• _MATERIAL FOR THE TASK_:
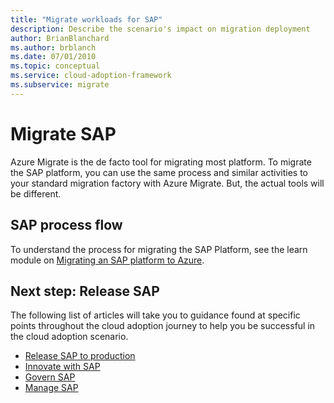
 ```yaml
---
title: "Migrate workloads for SAP"
description: Describe the scenario's impact on migration deployment
author: BrianBlanchard
ms.author: brblanch
ms.date: 07/01/2010
ms.topic: conceptual
ms.service: cloud-adoption-framework
ms.subservice: migrate
---
```


# Migrate SAP

Azure Migrate is the de facto tool for migrating most platform. To migrate the SAP platform, you can use the same process and similar activities to your standard migration factory with Azure Migrate. But, the actual tools will be different.

## SAP process flow

To understand the process for migrating the SAP Platform, see the learn module on [Migrating an SAP platform to Azure](https://docs.microsoft.com/learn/modules/migrate-sap-workloads-azure/).

## Next step: Release SAP

The following list of articles will take you to guidance found at specific points throughout the cloud adoption journey to help you be successful in the cloud adoption scenario.

- [Release SAP to production](./migrate-release.md)
- [Innovate with SAP](./innovate.md)
- [Govern SAP](./govern.md)
- [Manage SAP](./manage.md)
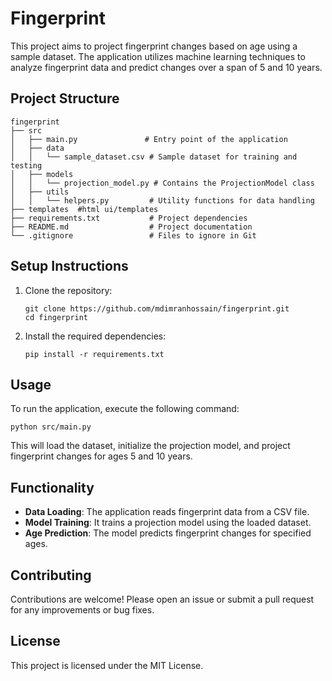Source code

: # Fingerprint

This project aims to project fingerprint changes based on age using a sample dataset. The application utilizes machine learning techniques to analyze fingerprint data and predict changes over a span of 5 and 10 years.

## Project Structure

```
fingerprint
├── src
│   ├── main.py               # Entry point of the application
│   ├── data
│   │   └── sample_dataset.csv # Sample dataset for training and testing
│   ├── models
│   │   └── projection_model.py # Contains the ProjectionModel class
│   ├── utils
│   │   └── helpers.py         # Utility functions for data handling
├── templates  #html ui/templates
├── requirements.txt           # Project dependencies
├── README.md                  # Project documentation
└── .gitignore                 # Files to ignore in Git
```

## Setup Instructions

1. Clone the repository:
   ```
   git clone https://github.com/mdimranhossain/fingerprint.git
   cd fingerprint
   ```

2. Install the required dependencies:
   ```
   pip install -r requirements.txt
   ```

## Usage

To run the application, execute the following command:
```
python src/main.py
```

This will load the dataset, initialize the projection model, and project fingerprint changes for ages 5 and 10 years.

## Functionality

- **Data Loading**: The application reads fingerprint data from a CSV file.
- **Model Training**: It trains a projection model using the loaded dataset.
- **Age Prediction**: The model predicts fingerprint changes for specified ages.

## Contributing

Contributions are welcome! Please open an issue or submit a pull request for any improvements or bug fixes.

## License

This project is licensed under the MIT License.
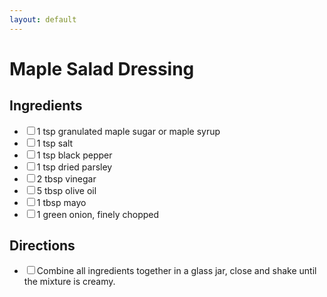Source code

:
 ```yaml
---
layout: default
---
```


# Maple Salad Dressing

<div class="ingredients">
<h2>Ingredients</h2>
<ul class="ingredient-list">
<li><label><input type="checkbox">1 tsp granulated maple sugar or maple syrup</label></li>
<li><label><input type="checkbox">1 tsp salt</label></li>
<li><label><input type="checkbox">1 tsp black pepper</label></li>
<li><label><input type="checkbox">1 tsp dried parsley</label></li>
<li><label><input type="checkbox">2 tbsp vinegar</label></li>
<li><label><input type="checkbox">5 tbsp olive oil</label></li>
<li><label><input type="checkbox">1 tbsp mayo</label></li>
<li><label><input type="checkbox">1 green onion, finely chopped</label></li>
</ul>
</div>

<div class="directions">
<h2>Directions</h2>
<ul class="direction-list">
<li><label><input type="checkbox">Combine all ingredients together in a glass jar, close and shake until the mixture is creamy.</label></li>
</ul>
</div>
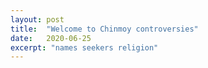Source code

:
 ```yaml
---
layout: post
title:  "Welcome to Chinmoy controversies"
date:   2020-06-25
excerpt: "names seekers religion"
---
```

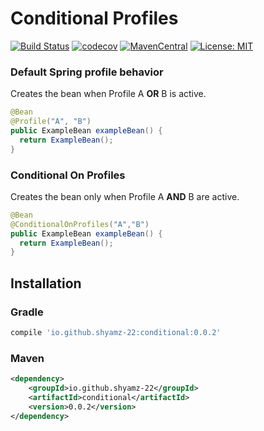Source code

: # Conditional Profiles

[![Build Status](https://travis-ci.org/shyamz-22/conditional-profiles.svg?branch=master)](https://travis-ci.org/shyamz-22/conditional-profiles)
[![codecov](https://codecov.io/gh/shyamz-22/conditional-profiles/branch/master/graph/badge.svg)](https://codecov.io/gh/shyamz-22/conditional-profiles)
[![MavenCentral](https://maven-badges.herokuapp.com/maven-central/io.github.shyamz-22/conditional/badge.svg)](https://maven-badges.herokuapp.com/maven-central/io.github.shyamz-22/conditional)
[![License: MIT](https://img.shields.io/badge/License-MIT-blue.svg)](https://opensource.org/licenses/MIT)

### Default Spring profile behavior

Creates the bean when Profile A **OR** B is active.

```java
@Bean
@Profile("A", "B")
public ExampleBean exampleBean() {
  return ExampleBean();
}
```

### Conditional On Profiles

Creates the bean only when Profile A **AND** B are active.

```java
@Bean
@ConditionalOnProfiles("A","B")
public ExampleBean exampleBean() {
  return ExampleBean();
}
```

## Installation

### Gradle

```gradle
compile 'io.github.shyamz-22:conditional:0.0.2'
```

### Maven

```xml
<dependency>
    <groupId>io.github.shyamz-22</groupId>
    <artifactId>conditional</artifactId>
    <version>0.0.2</version>
</dependency>
```
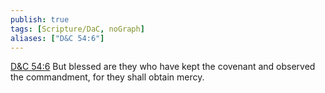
```yaml
---
publish: true
tags: [Scripture/DaC, noGraph]
aliases: ["D&C 54:6"]
---
```

[D&C 54:6](https://churchofjesuschrist.org/study/scriptures/dc-testament/dc/54?lang=eng&id=p6#p6) But blessed are they who have kept the covenant and observed the commandment, for they shall obtain mercy.
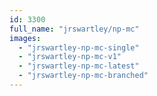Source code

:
 ```yaml
---
id: 3300
full_name: "jrswartley/np-mc"
images: 
  - "jrswartley-np-mc-single"
  - "jrswartley-np-mc-v1"
  - "jrswartley-np-mc-latest"
  - "jrswartley-np-mc-branched"
---
```

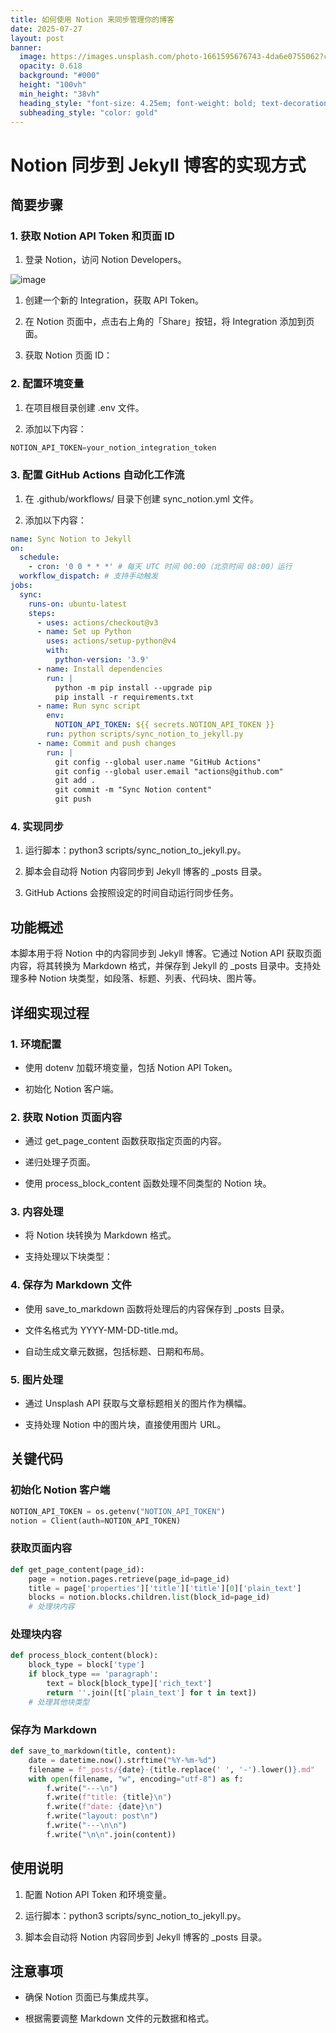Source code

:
 ```yaml
---
title: 如何使用 Notion 来同步管理你的博客
date: 2025-07-27
layout: post
banner:
  image: https://images.unsplash.com/photo-1661595676743-4da6e0755062?crop=entropy&cs=tinysrgb&fit=max&fm=jpg&ixid=M3w2OTIwMzJ8MHwxfHJhbmRvbXx8fHx8fHx8fDE3NTM2MTE3OTR8&ixlib=rb-4.1.0&q=80&w=1080
  opacity: 0.618
  background: "#000"
  height: "100vh"
  min_height: "38vh"
  heading_style: "font-size: 4.25em; font-weight: bold; text-decoration: underline"
  subheading_style: "color: gold"
---
```


# Notion 同步到 Jekyll 博客的实现方式

## 简要步骤

### 1. 获取 Notion API Token 和页面 ID

1. 登录 Notion，访问 Notion Developers。

![image](https://prod-files-secure.s3.us-west-2.amazonaws.com/a7a0cc5a-89b9-4cda-8686-1fba0ca52f40/d19c1afe-dea5-4312-9333-786b0ba83054/image.png?X-Amz-Algorithm=AWS4-HMAC-SHA256&X-Amz-Content-Sha256=UNSIGNED-PAYLOAD&X-Amz-Credential=ASIAZI2LB4666KD2BKY4%2F20250727%2Fus-west-2%2Fs3%2Faws4_request&X-Amz-Date=20250727T102314Z&X-Amz-Expires=3600&X-Amz-Security-Token=IQoJb3JpZ2luX2VjEEoaCXVzLXdlc3QtMiJIMEYCIQCzFrgYyYACYQik4LgZVSZvYCKdnY2yONPREI8jeBHVRgIhANaYw8akh3wVrlGQk8uI1pBkEbYMrYhaNR9kXIV%2Fk2oVKv8DCHIQABoMNjM3NDIzMTgzODA1IgyiGGT4vpjWn8Ilq4Aq3ANil%2F4gDxBN9J0NHXp0QPI4%2F0KrENYbpzkUpITpiIyBipHsUPEHYECDXUgEjBA%2BH7jHRV3rq0FNEtOJxcdM%2B1cYNIFNVb8xBGX%2BCwhJ6z2jK40GzPDgDu1W7r2tANTqti320NpeDbdWTlNFJPG0%2BHQE6cIkQPGYC4DdFw8nnH4gF0SQHVKzAhitz91pwaOHyckjEdszaiD3wbETyUcRc2fhgpx5jZJy3Rno%2FPBurjPcMJjduwbtgjBuXY%2Bs9ajEU5zAR%2F98SVZbyqkqUjMVPNU%2BA00hxq0eV7zXkeZzOsuYUjWfVsi%2FCEmtX9FH%2ByfZFkwYkc0K%2BYTPrutjMq1rqAXkgPxZqVX1TN3dytRrTrPVDg%2F%2BK1nT9raDRsJCk5fX%2BoU7j5N8fd3m9UYwRhG9RgWOw8ZEdWXIKLzcADAwt1RCKW4hAab7CxpBybOpjqd%2BxbtzIdScvqLO3g2ZXXzqmUkof6birEMuVGdNfW5OUOSa5tfYyoMr6MNxRZDetjGbkBxgtyAFYSLrVhj56%2F9iLlLrcgmhqV5QEp3oKFNQ4LzHcC8JwOPreHusybPdW2OmlvOwwzYdt4iHHNq13Lz7UUZ7kz1Alqw3zgp2mEiI6DI67DnkgtzATFAPeVxtRjDu35fEBjqkAQh%2BIuJVv0TSundzd13H%2FM7gDj6tx%2FdgfD5Wu4jCmqVBiieGtC2IYp0sw%2Fbp3rmUphZEqZUft3w5o16Xg1%2Fu3bMAhdhLHS8ZTEDOqJuXEtgdye4nm3kTZFa5U9VME8mEiwiw3m81uGkHNZcYEZ6UgVOisJjy%2FP1l%2FmyRYgK6dlB%2FIFtx6WT2kU2G4RVm8995P1RoFDRR41iR0yLhUr234G777sga&X-Amz-Signature=5e6bfec54ea0b1f3e2e28cb2aa216866bc3e050f65d487d948b36a0c49535c9c&X-Amz-SignedHeaders=host&x-amz-checksum-mode=ENABLED&x-id=GetObject)

1. 创建一个新的 Integration，获取 API Token。

1. 在 Notion 页面中，点击右上角的「Share」按钮，将 Integration 添加到页面。

1. 获取 Notion 页面 ID：


### 2. 配置环境变量

1. 在项目根目录创建 .env 文件。

1. 添加以下内容：

```javascript
NOTION_API_TOKEN=your_notion_integration_token
```

### 3. 配置 GitHub Actions 自动化工作流

1. 在 .github/workflows/ 目录下创建 sync_notion.yml 文件。

1. 添加以下内容：

```yaml
name: Sync Notion to Jekyll
on:
  schedule:
    - cron: '0 0 * * *' # 每天 UTC 时间 00:00（北京时间 08:00）运行
  workflow_dispatch: # 支持手动触发
jobs:
  sync:
    runs-on: ubuntu-latest
    steps:
      - uses: actions/checkout@v3
      - name: Set up Python
        uses: actions/setup-python@v4
        with:
          python-version: '3.9'
      - name: Install dependencies
        run: |
          python -m pip install --upgrade pip
          pip install -r requirements.txt
      - name: Run sync script
        env:
          NOTION_API_TOKEN: ${{ secrets.NOTION_API_TOKEN }}
        run: python scripts/sync_notion_to_jekyll.py
      - name: Commit and push changes
        run: |
          git config --global user.name "GitHub Actions"
          git config --global user.email "actions@github.com"
          git add .
          git commit -m "Sync Notion content"
          git push
```

### 4. 实现同步

1. 运行脚本：python3 scripts/sync_notion_to_jekyll.py。

1. 脚本会自动将 Notion 内容同步到 Jekyll 博客的 _posts 目录。

1. GitHub Actions 会按照设定的时间自动运行同步任务。

## 功能概述

本脚本用于将 Notion 中的内容同步到 Jekyll 博客。它通过 Notion API 获取页面内容，将其转换为 Markdown 格式，并保存到 Jekyll 的 _posts 目录中。支持处理多种 Notion 块类型，如段落、标题、列表、代码块、图片等。

## 详细实现过程

### 1. 环境配置

- 使用 dotenv 加载环境变量，包括 Notion API Token。

- 初始化 Notion 客户端。

### 2. 获取 Notion 页面内容

- 通过 get_page_content 函数获取指定页面的内容。

- 递归处理子页面。

- 使用 process_block_content 函数处理不同类型的 Notion 块。

### 3. 内容处理

- 将 Notion 块转换为 Markdown 格式。

- 支持处理以下块类型：


### 4. 保存为 Markdown 文件

- 使用 save_to_markdown 函数将处理后的内容保存到 _posts 目录。

- 文件名格式为 YYYY-MM-DD-title.md。

- 自动生成文章元数据，包括标题、日期和布局。

### 5. 图片处理

- 通过 Unsplash API 获取与文章标题相关的图片作为横幅。

- 支持处理 Notion 中的图片块，直接使用图片 URL。

## 关键代码

### 初始化 Notion 客户端

```python
NOTION_API_TOKEN = os.getenv("NOTION_API_TOKEN")
notion = Client(auth=NOTION_API_TOKEN)
```

### 获取页面内容

```python
def get_page_content(page_id):
    page = notion.pages.retrieve(page_id=page_id)
    title = page['properties']['title']['title'][0]['plain_text']
    blocks = notion.blocks.children.list(block_id=page_id)
    # 处理块内容
```

### 处理块内容

```python
def process_block_content(block):
    block_type = block['type']
    if block_type == 'paragraph':
        text = block[block_type]['rich_text']
        return ''.join([t['plain_text'] for t in text])
    # 处理其他块类型
```

### 保存为 Markdown

```python
def save_to_markdown(title, content):
    date = datetime.now().strftime("%Y-%m-%d")
    filename = f"_posts/{date}-{title.replace(' ', '-').lower()}.md"
    with open(filename, "w", encoding="utf-8") as f:
        f.write("---\n")
        f.write(f"title: {title}\n")
        f.write(f"date: {date}\n")
        f.write("layout: post\n")
        f.write("---\n\n")
        f.write("\n\n".join(content))
```

## 使用说明

1. 配置 Notion API Token 和环境变量。

1. 运行脚本：python3 scripts/sync_notion_to_jekyll.py。

1. 脚本会自动将 Notion 内容同步到 Jekyll 博客的 _posts 目录。

## 注意事项

- 确保 Notion 页面已与集成共享。

- 根据需要调整 Markdown 文件的元数据和格式。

• _PROBLEM_: Reproduce each line from the listing above that includes the word "License".

• _EXPECTED ANSWER_:
## License
This project is licensed under the MIT License.
[![License: MIT](https://img.shields.io/badge/License-MIT-blue.svg)](https://opensource.org/licenses/MIT)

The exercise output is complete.